Recovery from Parsonage-Turner syndrome (PTS) is generally favorable, although recovery times have been shown to vary, in part because there are no universally accepted outcome measures. In this study, we describe the electrodiagnostic natural history of this condition based on objective electrodiagnostic testing, and propose that complete electrodiagnostic recovery can be seen as early as 1 year.
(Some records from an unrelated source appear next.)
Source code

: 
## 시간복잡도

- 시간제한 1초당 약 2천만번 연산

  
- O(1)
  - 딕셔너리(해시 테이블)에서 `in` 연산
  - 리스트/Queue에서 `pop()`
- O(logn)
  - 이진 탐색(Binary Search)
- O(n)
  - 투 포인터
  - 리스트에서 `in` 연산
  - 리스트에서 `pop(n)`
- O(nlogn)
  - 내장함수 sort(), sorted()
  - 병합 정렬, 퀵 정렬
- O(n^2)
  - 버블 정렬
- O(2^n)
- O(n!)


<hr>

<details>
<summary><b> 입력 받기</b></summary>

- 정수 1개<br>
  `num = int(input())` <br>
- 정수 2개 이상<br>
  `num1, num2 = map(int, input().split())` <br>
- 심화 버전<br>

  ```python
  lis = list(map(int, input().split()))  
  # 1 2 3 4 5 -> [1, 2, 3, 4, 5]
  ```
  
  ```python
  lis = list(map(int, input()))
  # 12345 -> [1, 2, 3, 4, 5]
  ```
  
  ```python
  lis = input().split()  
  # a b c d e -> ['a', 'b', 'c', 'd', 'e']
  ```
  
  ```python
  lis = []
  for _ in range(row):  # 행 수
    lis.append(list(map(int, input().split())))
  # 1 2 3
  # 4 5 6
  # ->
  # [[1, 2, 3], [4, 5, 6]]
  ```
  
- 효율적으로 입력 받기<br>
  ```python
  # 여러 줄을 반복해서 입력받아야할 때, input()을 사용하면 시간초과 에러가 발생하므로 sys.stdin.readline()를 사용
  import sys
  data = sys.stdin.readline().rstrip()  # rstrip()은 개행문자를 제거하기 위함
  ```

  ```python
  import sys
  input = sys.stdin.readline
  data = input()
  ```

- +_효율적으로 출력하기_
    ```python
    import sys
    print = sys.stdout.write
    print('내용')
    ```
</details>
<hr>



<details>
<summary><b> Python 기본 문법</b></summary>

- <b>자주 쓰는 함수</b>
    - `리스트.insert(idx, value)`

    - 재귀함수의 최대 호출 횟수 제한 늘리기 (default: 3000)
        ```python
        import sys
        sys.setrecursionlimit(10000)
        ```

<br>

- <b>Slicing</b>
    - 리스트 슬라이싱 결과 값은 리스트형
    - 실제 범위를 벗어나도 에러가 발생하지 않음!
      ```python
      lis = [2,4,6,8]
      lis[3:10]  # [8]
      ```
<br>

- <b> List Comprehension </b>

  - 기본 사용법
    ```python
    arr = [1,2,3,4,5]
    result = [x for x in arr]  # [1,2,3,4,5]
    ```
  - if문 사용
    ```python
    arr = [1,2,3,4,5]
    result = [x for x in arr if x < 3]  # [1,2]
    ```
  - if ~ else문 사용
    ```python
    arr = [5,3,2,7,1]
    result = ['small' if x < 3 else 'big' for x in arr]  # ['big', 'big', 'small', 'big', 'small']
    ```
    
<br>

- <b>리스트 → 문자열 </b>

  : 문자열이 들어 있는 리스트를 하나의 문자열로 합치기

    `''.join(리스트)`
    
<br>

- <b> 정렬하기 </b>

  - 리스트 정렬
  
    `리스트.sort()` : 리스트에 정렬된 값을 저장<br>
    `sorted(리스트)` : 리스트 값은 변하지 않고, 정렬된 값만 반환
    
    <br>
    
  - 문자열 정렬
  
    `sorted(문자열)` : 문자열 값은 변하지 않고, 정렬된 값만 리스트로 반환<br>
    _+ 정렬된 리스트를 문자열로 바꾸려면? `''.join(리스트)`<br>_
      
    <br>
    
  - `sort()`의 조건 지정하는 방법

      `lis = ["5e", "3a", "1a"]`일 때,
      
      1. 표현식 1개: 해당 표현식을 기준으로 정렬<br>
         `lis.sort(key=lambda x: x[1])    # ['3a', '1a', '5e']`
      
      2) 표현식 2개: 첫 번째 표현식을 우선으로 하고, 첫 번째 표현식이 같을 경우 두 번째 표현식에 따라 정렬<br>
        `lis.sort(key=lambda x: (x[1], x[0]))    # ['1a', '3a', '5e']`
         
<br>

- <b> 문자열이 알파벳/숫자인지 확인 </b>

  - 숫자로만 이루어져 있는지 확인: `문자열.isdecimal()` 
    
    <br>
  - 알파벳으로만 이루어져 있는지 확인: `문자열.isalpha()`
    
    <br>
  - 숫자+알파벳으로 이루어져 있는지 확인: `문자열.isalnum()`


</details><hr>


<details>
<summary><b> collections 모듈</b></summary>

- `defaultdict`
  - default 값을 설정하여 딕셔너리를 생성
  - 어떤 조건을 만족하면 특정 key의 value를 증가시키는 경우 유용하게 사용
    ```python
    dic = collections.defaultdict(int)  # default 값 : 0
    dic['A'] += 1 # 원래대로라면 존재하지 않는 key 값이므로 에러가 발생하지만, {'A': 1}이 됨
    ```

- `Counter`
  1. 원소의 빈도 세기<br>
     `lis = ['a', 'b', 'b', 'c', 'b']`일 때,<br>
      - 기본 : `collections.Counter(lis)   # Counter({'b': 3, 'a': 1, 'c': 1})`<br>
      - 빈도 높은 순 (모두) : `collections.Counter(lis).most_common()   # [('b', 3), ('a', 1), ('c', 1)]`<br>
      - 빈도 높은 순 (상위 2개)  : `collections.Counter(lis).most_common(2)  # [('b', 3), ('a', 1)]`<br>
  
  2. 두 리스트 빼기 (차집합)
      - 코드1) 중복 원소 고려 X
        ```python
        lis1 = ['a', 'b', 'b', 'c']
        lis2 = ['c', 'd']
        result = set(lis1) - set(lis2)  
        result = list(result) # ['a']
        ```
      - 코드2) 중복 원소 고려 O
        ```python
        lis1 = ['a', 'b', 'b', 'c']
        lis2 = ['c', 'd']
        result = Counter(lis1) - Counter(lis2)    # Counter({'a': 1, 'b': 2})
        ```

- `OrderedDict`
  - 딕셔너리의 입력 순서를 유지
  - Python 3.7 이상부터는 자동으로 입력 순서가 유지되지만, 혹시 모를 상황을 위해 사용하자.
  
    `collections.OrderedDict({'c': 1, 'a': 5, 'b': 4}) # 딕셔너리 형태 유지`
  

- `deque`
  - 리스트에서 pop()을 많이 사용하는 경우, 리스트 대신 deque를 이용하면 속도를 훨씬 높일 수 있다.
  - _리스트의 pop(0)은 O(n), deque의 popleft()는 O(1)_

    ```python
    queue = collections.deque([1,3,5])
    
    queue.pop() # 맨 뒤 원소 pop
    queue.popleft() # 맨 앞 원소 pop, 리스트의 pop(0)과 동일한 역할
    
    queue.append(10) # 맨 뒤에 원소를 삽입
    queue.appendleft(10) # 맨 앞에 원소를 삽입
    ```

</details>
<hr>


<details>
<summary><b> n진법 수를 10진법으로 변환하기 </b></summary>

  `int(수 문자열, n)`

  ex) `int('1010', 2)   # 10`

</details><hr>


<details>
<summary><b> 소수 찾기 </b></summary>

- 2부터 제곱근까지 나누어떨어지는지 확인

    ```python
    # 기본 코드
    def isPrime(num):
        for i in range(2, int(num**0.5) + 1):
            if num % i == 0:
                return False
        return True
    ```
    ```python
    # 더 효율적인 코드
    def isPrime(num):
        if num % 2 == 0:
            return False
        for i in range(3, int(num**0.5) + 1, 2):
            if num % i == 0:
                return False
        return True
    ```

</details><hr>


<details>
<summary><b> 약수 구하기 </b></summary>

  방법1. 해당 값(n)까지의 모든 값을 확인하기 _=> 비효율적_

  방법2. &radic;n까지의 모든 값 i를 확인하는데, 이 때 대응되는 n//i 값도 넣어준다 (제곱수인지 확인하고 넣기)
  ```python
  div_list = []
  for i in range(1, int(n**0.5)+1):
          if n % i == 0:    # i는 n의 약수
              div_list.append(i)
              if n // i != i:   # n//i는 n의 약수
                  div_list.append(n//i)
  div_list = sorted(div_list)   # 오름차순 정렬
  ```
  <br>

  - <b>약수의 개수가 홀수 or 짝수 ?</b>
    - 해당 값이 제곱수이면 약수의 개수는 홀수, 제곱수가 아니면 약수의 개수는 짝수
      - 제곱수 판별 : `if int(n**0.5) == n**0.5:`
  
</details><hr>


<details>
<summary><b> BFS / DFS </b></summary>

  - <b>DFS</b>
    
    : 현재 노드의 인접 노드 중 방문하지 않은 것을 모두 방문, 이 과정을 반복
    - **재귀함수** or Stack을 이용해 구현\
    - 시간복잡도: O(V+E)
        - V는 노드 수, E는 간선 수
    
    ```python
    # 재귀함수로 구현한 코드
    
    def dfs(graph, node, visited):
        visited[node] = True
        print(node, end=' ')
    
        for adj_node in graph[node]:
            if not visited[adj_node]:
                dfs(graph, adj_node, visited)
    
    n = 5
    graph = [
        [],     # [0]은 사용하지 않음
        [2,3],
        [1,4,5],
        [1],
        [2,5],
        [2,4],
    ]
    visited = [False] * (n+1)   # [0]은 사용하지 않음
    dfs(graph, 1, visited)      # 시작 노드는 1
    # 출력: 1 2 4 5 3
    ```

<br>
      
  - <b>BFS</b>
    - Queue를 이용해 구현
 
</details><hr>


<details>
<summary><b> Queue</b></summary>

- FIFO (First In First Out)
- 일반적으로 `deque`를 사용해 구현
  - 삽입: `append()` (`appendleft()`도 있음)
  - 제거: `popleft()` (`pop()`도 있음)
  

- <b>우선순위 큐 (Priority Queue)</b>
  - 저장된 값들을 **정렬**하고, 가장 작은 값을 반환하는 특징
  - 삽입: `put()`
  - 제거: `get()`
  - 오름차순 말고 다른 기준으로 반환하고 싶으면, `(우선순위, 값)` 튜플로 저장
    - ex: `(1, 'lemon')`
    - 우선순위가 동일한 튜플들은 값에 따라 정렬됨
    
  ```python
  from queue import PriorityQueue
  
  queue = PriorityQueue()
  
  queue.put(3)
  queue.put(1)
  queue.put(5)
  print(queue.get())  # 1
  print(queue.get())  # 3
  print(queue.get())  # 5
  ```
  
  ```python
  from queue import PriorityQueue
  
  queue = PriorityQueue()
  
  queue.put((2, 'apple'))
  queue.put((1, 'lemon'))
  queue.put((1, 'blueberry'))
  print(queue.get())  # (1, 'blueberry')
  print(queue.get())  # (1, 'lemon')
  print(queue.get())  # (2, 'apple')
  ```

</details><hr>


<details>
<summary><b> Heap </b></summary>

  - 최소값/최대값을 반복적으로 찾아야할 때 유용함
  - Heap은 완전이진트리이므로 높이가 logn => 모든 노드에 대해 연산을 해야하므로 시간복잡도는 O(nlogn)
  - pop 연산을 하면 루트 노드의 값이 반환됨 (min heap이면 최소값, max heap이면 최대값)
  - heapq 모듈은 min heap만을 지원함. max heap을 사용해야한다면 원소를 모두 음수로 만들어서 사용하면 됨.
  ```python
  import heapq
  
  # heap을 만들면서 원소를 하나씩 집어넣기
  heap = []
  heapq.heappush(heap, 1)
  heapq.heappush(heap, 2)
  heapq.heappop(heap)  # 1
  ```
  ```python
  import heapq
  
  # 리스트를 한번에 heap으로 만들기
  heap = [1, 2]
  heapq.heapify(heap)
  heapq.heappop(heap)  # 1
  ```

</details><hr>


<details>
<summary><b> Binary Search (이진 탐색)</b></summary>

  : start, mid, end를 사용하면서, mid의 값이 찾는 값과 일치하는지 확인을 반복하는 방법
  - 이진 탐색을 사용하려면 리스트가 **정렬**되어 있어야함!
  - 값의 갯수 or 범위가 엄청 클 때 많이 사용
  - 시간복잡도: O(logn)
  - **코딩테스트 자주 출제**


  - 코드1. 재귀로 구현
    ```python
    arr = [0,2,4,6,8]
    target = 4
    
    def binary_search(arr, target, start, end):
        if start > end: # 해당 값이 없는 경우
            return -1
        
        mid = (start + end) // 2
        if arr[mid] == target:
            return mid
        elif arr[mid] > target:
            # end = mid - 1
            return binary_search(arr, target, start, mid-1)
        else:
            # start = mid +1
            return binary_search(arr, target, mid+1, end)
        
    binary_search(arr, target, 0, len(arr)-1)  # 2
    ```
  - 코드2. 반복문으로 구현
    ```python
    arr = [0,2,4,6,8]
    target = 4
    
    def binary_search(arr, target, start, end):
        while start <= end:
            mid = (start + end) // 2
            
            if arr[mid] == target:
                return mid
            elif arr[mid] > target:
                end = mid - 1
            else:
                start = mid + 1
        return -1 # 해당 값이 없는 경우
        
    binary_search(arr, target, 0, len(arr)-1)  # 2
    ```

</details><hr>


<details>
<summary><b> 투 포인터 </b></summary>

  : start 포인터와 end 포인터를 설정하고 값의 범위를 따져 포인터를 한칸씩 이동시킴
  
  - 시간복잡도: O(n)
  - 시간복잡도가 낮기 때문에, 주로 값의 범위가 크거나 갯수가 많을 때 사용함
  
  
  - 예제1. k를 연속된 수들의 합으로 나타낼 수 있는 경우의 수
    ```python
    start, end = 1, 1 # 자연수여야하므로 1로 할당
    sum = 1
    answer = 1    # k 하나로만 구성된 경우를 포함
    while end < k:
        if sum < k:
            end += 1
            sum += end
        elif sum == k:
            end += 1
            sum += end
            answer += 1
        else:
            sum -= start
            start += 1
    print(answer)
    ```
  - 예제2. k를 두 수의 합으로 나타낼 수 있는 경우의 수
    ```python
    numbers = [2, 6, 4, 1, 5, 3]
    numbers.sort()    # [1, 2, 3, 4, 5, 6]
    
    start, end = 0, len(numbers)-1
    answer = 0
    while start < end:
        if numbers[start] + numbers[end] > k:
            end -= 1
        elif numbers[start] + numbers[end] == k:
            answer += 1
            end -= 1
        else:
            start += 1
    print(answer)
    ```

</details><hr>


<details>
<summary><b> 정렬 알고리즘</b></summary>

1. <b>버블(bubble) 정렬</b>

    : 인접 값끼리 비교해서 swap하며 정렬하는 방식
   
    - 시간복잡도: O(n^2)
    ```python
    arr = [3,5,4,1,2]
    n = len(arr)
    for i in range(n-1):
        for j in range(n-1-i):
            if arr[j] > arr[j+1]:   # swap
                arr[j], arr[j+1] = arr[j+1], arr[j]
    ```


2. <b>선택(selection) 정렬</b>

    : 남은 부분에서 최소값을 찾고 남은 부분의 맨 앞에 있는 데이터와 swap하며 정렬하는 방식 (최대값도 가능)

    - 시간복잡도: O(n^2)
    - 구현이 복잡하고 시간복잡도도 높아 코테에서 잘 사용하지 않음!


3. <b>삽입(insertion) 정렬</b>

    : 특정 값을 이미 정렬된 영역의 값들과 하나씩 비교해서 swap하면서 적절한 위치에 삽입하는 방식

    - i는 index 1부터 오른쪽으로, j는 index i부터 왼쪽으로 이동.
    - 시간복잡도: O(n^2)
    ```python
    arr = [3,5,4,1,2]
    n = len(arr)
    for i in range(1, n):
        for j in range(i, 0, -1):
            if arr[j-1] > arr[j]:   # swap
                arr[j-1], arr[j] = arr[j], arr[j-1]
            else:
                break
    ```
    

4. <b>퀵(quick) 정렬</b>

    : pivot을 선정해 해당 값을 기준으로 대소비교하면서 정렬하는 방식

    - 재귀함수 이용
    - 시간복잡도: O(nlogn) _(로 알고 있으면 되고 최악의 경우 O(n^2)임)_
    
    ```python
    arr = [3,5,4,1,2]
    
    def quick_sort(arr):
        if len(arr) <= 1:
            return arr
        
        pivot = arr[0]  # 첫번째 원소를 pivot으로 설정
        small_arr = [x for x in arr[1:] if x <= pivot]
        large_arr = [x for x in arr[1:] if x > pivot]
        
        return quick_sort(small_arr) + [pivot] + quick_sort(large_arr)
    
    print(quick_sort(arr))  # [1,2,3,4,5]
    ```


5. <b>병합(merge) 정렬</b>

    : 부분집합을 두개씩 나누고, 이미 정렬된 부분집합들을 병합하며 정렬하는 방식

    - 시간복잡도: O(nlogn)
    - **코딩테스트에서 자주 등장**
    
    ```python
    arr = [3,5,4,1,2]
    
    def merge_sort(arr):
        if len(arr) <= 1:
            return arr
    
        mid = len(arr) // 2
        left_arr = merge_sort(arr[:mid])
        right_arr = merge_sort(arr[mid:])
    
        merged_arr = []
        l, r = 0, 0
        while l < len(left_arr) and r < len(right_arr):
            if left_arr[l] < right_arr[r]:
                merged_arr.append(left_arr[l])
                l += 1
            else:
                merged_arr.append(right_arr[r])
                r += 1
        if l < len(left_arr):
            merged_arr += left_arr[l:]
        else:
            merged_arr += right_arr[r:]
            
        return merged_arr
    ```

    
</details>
Twenty-six subjects with 29 affected nerves confirmed as PTS were followed every 3 months for electrodiagnostic testing, or until full reinnervation was confirmed.
Twenty-three cases (79.3%) demonstrated electrodiagnostic evidence of initial recovery at a mean of 5.8 months. Nine cases (31%) showed complete electrodiagnostic recovery at a mean of 1 year. When excluding cases with <1 year of follow-up, 52.9% achieved complete electrodiagnostic recovery.
In contrast to previous reports, full electrodiagnostic recovery of PTS was demonstrated at a mean of 1 year in > 50% of patients with longer term follow-up. Muscle Nerve 56: 737-743, 2017.
帕森吉-特纳综合征(PTS)通常预后良好,尽管恢复时间有所不同,部分原因是尚无普遍接受的疗效评估指标。在本研究中,我们基于客观的电诊断测试描述了该疾病的电诊断自然病程,并提出电诊断完全恢复最早可在1年内出现。
对26例确诊为PTS且有29条受累神经的受试者每3个月进行一次电诊断测试,或直至确认完全再支配。
23例(79.3%)在平均5.8个月时出现电诊断初始恢复的证据。9例(31%)在平均1年时电诊断完全恢复。排除随访时间不足1年的病例后,52.9%实现了电诊断完全恢复。
与既往报道不同,在随访时间较长的患者中,超过50%的患者平均在1年时实现了PTS的电诊断完全恢复。《肌肉与神经》56: 737 - 743, 2017年。